LEGAL STANDARD Defendants ask the court to dismiss the Receiver’s complaint under Rules 12(c) and 19(b) of the Federal Rules of Civil Procedure for failure to join a necessary and indispensable party. Really, it is Rule 12(b)(7) and that operates in conjunction with Rule 19 to address whether a lawsuit must be dismissed if a required party is not and cannot be joined. When reviewing a Rule 12 motion to dismiss, the court “must accept all well-pleaded allegations in the complaint as true and construe them in the light most favorable to the plaintiff. Albers v. Bd. of Cty. Comm'rs of Jefferson Cty., 771 F.3d 697, 700 (10th Cir. 2014). ANALYSIS Ms. Taylor maintains that the LeRoy Taylor Estate is a necessary and indispensable party under Rule 19. But, according to Ms. Taylor, the LeRoy Taylor Estate cannot be joined to this action because the statute of limitations has passed. Ms. Taylor requests that the court dismiss this case or, in the alternative, include protective provisions in its final judgment to reduce

prejudice to Ms. Taylor. There is a three-step analysis for determining whether dismissal for failure to join a party is proper under Rule 19. Citizen Potawatomi Nation v. Norton, 248 F.3d 993, 997 (10th Cir. 2001). Id. First, the court must determine if the party is a necessary party. If the absent party is not necessary, the analysis is complete. If the absent party is necessary, the court then considers the second step of whether joinder of the party is feasible. Id. If joinder is not feasible, the court must determine whether the absent party is indispensable, meaning “whether in equity and good conscience the action can continue in his absence.” Id. A party is necessary under Rule 19 if:

(A) in that person's absence, the court cannot accord complete relief among existing parties; or

(B) that person claims an interest relating to the subject of the action and is so situated that disposing of the action in the person's absence may: (i) as a practical matter impair or impede the person's ability to protect the interest; or

(ii) leave an existing party subject to a substantial risk of incurring double, multiple, or otherwise inconsistent obligations because of the interest.

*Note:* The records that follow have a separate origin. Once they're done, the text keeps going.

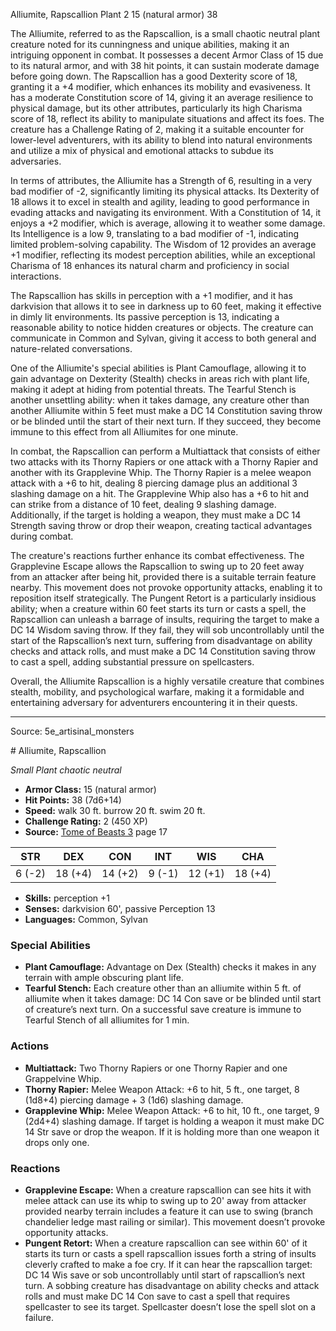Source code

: <MonsterName/>Alliumite, Rapscallion</MonsterName>
<CreatureType/>Plant</CreatureType>
<CR/>2</CR>
<AC/>15 (natural armor)</AC>
<HP/>38</HP>
<summary>The Alliumite, referred to as the Rapscallion, is a small chaotic neutral plant creature noted for its cunningness and unique abilities, making it an intriguing opponent in combat. It possesses a decent Armor Class of 15 due to its natural armor, and with 38 hit points, it can sustain moderate damage before going down. The Rapscallion has a good Dexterity score of 18, granting it a +4 modifier, which enhances its mobility and evasiveness. It has a moderate Constitution score of 14, giving it an average resilience to physical damage, but its other attributes, particularly its high Charisma score of 18, reflect its ability to manipulate situations and affect its foes. The creature has a Challenge Rating of 2, making it a suitable encounter for lower-level adventurers, with its ability to blend into natural environments and utilize a mix of physical and emotional attacks to subdue its adversaries.</summary>

<detail>

In terms of attributes, the Alliumite has a Strength of 6, resulting in a very bad modifier of -2, significantly limiting its physical attacks. Its Dexterity of 18 allows it to excel in stealth and agility, leading to good performance in evading attacks and navigating its environment. With a Constitution of 14, it enjoys a +2 modifier, which is average, allowing it to weather some damage. Its Intelligence is a low 9, translating to a bad modifier of -1, indicating limited problem-solving capability. The Wisdom of 12 provides an average +1 modifier, reflecting its modest perception abilities, while an exceptional Charisma of 18 enhances its natural charm and proficiency in social interactions.

The Rapscallion has skills in perception with a +1 modifier, and it has darkvision that allows it to see in darkness up to 60 feet, making it effective in dimly lit environments. Its passive perception is 13, indicating a reasonable ability to notice hidden creatures or objects. The creature can communicate in Common and Sylvan, giving it access to both general and nature-related conversations.

One of the Alliumite's special abilities is Plant Camouflage, allowing it to gain advantage on Dexterity (Stealth) checks in areas rich with plant life, making it adept at hiding from potential threats. The Tearful Stench is another unsettling ability: when it takes damage, any creature other than another Alliumite within 5 feet must make a DC 14 Constitution saving throw or be blinded until the start of their next turn. If they succeed, they become immune to this effect from all Alliumites for one minute.

In combat, the Rapscallion can perform a Multiattack that consists of either two attacks with its Thorny Rapiers or one attack with a Thorny Rapier and another with its Grapplevine Whip. The Thorny Rapier is a melee weapon attack with a +6 to hit, dealing 8 piercing damage plus an additional 3 slashing damage on a hit. The Grapplevine Whip also has a +6 to hit and can strike from a distance of 10 feet, dealing 9 slashing damage. Additionally, if the target is holding a weapon, they must make a DC 14 Strength saving throw or drop their weapon, creating tactical advantages during combat.

The creature's reactions further enhance its combat effectiveness. The Grapplevine Escape allows the Rapscallion to swing up to 20 feet away from an attacker after being hit, provided there is a suitable terrain feature nearby. This movement does not provoke opportunity attacks, enabling it to reposition itself strategically. The Pungent Retort is a particularly insidious ability; when a creature within 60 feet starts its turn or casts a spell, the Rapscallion can unleash a barrage of insults, requiring the target to make a DC 14 Wisdom saving throw. If they fail, they will sob uncontrollably until the start of the Rapscallion’s next turn, suffering from disadvantage on ability checks and attack rolls, and must make a DC 14 Constitution saving throw to cast a spell, adding substantial pressure on spellcasters.

Overall, the Alliumite Rapscallion is a highly versatile creature that combines stealth, mobility, and psychological warfare, making it a formidable and entertaining adversary for adventurers encountering it in their quests.</detail>



---

Source: 5e_artisinal_monsters

<statblock>
# Alliumite, Rapscallion

*Small* *Plant* *chaotic neutral*

- **Armor Class:** 15 (natural armor)
- **Hit Points:** 38 (7d6+14)
- **Speed:** walk 30 ft. burrow 20 ft. swim 20 ft.
- **Challenge Rating:** 2 (450 XP)
- **Source:** [Tome of Beasts 3](https://koboldpress.com/kpstore/product/tome-of-beasts-3-for-5th-edition/) page 17

| STR | DEX | CON | INT | WIS | CHA |
| --- | --- | --- | --- | --- | --- |
| 6 (-2) | 18 (+4) | 14 (+2) | 9 (-1) | 12 (+1) | 18 (+4) |

- **Skills:** perception +1
- **Senses:** darkvision 60', passive Perception 13
- **Languages:** Common, Sylvan

### Special Abilities

- **Plant Camouflage:** Advantage on Dex (Stealth) checks it makes in any terrain with ample obscuring plant life.
- **Tearful Stench:** Each creature other than an alliumite within 5 ft. of alliumite when it takes damage: DC 14 Con save or be blinded until start of creature’s next turn. On a successful save creature is immune to Tearful Stench of all alliumites for 1 min.

### Actions

- **Multiattack:** Two Thorny Rapiers or one Thorny Rapier and one Grappelvine Whip.
- **Thorny Rapier:** Melee Weapon Attack: +6 to hit, 5 ft., one target, 8 (1d8+4) piercing damage + 3 (1d6) slashing damage.
- **Grapplevine Whip:** Melee Weapon Attack: +6 to hit, 10 ft., one target, 9 (2d4+4) slashing damage. If target is holding a weapon it must make DC 14 Str save or drop the weapon. If it is holding more than one weapon it drops only one.

### Reactions

- **Grapplevine Escape:** When a creature rapscallion can see hits it with melee attack can use its whip to swing up to 20' away from attacker provided nearby terrain includes a feature it can use to swing (branch chandelier ledge mast railing or similar). This movement doesn’t provoke opportunity attacks.
- **Pungent Retort:** When a creature rapscallion can see within 60' of it starts its turn or casts a spell rapscallion issues forth a string of insults cleverly crafted to make a foe cry. If it can hear the rapscallion target: DC 14 Wis save or sob uncontrollably until start of rapscallion’s next turn. A sobbing creature has disadvantage on ability checks and attack rolls and must make DC 14 Con save to cast a spell that requires spellcaster to see its target. Spellcaster doesn’t lose the spell slot on a failure.


</statblock>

Fed. R. Civ. Pro. 19. As explained below, the LeRoy Taylor Estate meets neither definition of a necessary party. a. Complete Relief Among Existing Parties A court is able to provide complete relief when a potential party’s absence “does not prevent the plaintiffs from receiving their requested … relief.” Sac and Fox Nation of Missouri v. Norton, 240 F.3d 1250, 1258 (10th Cir. 2001). The complete relief requirement is “is meant to preclude multiple lawsuits on the same cause of action.” Alto v. Black, 738 F.3d 1111, 1115 (9th

Cir. 2013) (internal quotations omitted). Here, the Receiver seeks the recovery of funds that the Receivership Defendants diverted to Defendants as fraudulent Silver Pool returns. The court can grant this relief without joining the LeRoy Taylor Estate to this action because Utah’s Uniform Voidable Transactions Act (the Utah Act)2 allows for such a result.